• [THE RECORDS]:
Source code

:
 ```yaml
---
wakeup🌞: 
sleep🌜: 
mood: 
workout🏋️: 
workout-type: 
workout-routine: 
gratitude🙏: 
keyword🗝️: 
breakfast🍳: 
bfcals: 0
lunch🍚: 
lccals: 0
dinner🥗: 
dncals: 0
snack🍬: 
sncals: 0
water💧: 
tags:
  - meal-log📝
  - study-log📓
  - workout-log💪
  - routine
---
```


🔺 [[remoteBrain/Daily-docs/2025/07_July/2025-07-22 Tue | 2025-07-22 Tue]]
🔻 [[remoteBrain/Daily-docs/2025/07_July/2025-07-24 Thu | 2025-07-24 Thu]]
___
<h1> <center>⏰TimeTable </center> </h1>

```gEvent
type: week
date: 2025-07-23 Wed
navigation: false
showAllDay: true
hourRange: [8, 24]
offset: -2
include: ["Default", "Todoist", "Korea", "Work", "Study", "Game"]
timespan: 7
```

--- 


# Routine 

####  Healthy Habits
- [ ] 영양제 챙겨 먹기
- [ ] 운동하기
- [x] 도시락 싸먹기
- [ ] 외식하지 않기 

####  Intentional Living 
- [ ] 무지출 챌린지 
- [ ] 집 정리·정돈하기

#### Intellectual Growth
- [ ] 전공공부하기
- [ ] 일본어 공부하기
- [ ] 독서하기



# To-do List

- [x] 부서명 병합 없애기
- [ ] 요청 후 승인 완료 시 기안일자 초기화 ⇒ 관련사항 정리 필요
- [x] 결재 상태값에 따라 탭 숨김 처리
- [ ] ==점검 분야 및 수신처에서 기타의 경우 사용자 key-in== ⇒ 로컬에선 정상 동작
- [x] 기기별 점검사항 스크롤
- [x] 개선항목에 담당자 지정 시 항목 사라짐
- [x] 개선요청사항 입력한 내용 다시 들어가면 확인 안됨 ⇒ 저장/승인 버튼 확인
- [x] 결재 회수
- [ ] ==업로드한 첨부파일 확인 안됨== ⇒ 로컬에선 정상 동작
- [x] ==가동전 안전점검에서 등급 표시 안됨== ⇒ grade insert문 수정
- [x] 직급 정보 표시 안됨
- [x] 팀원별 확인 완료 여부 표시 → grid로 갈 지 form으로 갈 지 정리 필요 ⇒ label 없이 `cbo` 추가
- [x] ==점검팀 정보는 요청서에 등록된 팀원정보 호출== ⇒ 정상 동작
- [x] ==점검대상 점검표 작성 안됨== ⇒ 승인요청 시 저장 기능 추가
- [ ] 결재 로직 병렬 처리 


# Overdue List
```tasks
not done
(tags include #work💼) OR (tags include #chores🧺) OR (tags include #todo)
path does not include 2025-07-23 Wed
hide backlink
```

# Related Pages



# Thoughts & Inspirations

• [WHAT THIS TASK INVOLVES]: Could you count the lines of the listing above that hold the word "Daily" and give only the total?

• [ANSWER SPACE]: 2